Supplied records
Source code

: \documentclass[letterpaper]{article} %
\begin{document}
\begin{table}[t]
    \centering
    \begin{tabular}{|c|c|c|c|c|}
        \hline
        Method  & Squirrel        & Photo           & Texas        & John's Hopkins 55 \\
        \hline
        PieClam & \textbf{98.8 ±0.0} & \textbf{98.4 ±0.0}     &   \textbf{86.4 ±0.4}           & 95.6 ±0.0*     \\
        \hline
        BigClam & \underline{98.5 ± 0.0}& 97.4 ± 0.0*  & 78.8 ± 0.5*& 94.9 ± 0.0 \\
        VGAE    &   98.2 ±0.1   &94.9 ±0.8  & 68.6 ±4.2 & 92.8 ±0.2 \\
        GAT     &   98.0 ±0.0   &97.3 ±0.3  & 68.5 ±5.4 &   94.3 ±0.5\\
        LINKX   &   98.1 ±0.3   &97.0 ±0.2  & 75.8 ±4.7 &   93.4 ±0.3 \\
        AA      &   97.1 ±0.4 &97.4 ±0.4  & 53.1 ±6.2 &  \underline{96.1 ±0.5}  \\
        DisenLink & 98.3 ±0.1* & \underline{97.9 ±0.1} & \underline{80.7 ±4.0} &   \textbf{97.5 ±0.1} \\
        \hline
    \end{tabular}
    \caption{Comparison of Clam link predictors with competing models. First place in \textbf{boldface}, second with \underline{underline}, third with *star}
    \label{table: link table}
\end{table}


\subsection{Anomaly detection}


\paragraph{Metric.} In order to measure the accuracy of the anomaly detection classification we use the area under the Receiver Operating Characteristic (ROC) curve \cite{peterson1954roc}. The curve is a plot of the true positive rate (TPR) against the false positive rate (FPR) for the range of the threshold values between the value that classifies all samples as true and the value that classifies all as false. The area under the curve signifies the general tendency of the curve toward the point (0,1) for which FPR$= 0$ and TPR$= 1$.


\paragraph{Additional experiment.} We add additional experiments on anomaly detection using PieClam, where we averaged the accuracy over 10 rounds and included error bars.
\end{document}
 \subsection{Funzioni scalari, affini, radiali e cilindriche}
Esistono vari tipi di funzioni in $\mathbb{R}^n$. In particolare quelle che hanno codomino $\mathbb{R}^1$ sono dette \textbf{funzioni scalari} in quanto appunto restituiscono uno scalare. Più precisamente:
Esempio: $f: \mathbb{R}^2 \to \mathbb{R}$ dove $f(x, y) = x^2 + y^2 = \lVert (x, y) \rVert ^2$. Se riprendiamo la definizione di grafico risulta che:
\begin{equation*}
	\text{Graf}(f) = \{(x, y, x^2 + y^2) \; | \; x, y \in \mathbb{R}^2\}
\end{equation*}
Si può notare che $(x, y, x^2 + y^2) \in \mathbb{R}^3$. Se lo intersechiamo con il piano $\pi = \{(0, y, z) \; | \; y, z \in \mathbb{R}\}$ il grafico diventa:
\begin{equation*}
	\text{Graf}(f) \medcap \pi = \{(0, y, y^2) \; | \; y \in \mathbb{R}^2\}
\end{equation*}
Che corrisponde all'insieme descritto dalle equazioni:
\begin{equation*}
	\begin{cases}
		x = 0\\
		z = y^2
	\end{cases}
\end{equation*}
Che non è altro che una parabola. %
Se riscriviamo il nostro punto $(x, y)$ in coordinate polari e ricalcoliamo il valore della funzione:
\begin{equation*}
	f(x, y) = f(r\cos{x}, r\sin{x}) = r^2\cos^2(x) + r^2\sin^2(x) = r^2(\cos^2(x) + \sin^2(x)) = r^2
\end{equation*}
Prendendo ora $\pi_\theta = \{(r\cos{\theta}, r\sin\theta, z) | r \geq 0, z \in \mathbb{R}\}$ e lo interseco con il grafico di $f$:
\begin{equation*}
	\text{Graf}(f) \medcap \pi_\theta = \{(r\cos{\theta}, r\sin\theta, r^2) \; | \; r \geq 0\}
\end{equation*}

How to complete this task
Give the records again, unchanged and complete.

Response to the task
Source code

: \documentclass[letterpaper]{article} %
\begin{document}
\begin{table}[t]
    \centering
    \begin{tabular}{|c|c|c|c|c|}
        \hline
        Method  & Squirrel        & Photo           & Texas        & John's Hopkins 55 \\
        \hline
        PieClam & \textbf{98.8 ±0.0} & \textbf{98.4 ±0.0}     &   \textbf{86.4 ±0.4}           & 95.6 ±0.0*     \\
        \hline
        BigClam & \underline{98.5 ± 0.0}& 97.4 ± 0.0*  & 78.8 ± 0.5*& 94.9 ± 0.0 \\
        VGAE    &   98.2 ±0.1   &94.9 ±0.8  & 68.6 ±4.2 & 92.8 ±0.2 \\
        GAT     &   98.0 ±0.0   &97.3 ±0.3  & 68.5 ±5.4 &   94.3 ±0.5\\
        LINKX   &   98.1 ±0.3   &97.0 ±0.2  & 75.8 ±4.7 &   93.4 ±0.3 \\
        AA      &   97.1 ±0.4 &97.4 ±0.4  & 53.1 ±6.2 &  \underline{96.1 ±0.5}  \\
        DisenLink & 98.3 ±0.1* & \underline{97.9 ±0.1} & \underline{80.7 ±4.0} &   \textbf{97.5 ±0.1} \\
        \hline
    \end{tabular}
    \caption{Comparison of Clam link predictors with competing models. First place in \textbf{boldface}, second with \underline{underline}, third with *star}
    \label{table: link table}
\end{table}


\subsection{Anomaly detection}


\paragraph{Metric.} In order to measure the accuracy of the anomaly detection classification we use the area under the Receiver Operating Characteristic (ROC) curve \cite{peterson1954roc}. The curve is a plot of the true positive rate (TPR) against the false positive rate (FPR) for the range of the threshold values between the value that classifies all samples as true and the value that classifies all as false. The area under the curve signifies the general tendency of the curve toward the point (0,1) for which FPR$= 0$ and TPR$= 1$.


\paragraph{Additional experiment.} We add additional experiments on anomaly detection using PieClam, where we averaged the accuracy over 10 rounds and included error bars.
\end{document}
 \subsection{Funzioni scalari, affini, radiali e cilindriche}
Esistono vari tipi di funzioni in $\mathbb{R}^n$. In particolare quelle che hanno codomino $\mathbb{R}^1$ sono dette \textbf{funzioni scalari} in quanto appunto restituiscono uno scalare. Più precisamente:
Esempio: $f: \mathbb{R}^2 \to \mathbb{R}$ dove $f(x, y) = x^2 + y^2 = \lVert (x, y) \rVert ^2$. Se riprendiamo la definizione di grafico risulta che:
\begin{equation*}
	\text{Graf}(f) = \{(x, y, x^2 + y^2) \; | \; x, y \in \mathbb{R}^2\}
\end{equation*}
Si può notare che $(x, y, x^2 + y^2) \in \mathbb{R}^3$. Se lo intersechiamo con il piano $\pi = \{(0, y, z) \; | \; y, z \in \mathbb{R}\}$ il grafico diventa:
\begin{equation*}
	\text{Graf}(f) \medcap \pi = \{(0, y, y^2) \; | \; y \in \mathbb{R}^2\}
\end{equation*}
Che corrisponde all'insieme descritto dalle equazioni:
\begin{equation*}
	\begin{cases}
		x = 0\\
		z = y^2
	\end{cases}
\end{equation*}
Che non è altro che una parabola. %
Se riscriviamo il nostro punto $(x, y)$ in coordinate polari e ricalcoliamo il valore della funzione:
\begin{equation*}
	f(x, y) = f(r\cos{x}, r\sin{x}) = r^2\cos^2(x) + r^2\sin^2(x) = r^2(\cos^2(x) + \sin^2(x)) = r^2
\end{equation*}
Prendendo ora $\pi_\theta = \{(r\cos{\theta}, r\sin\theta, z) | r \geq 0, z \in \mathbb{R}\}$ e lo interseco con il grafico di $f$:
\begin{equation*}
	\text{Graf}(f) \medcap \pi_\theta = \{(r\cos{\theta}, r\sin\theta, r^2) \; | \; r \geq 0\}
\end{equation*}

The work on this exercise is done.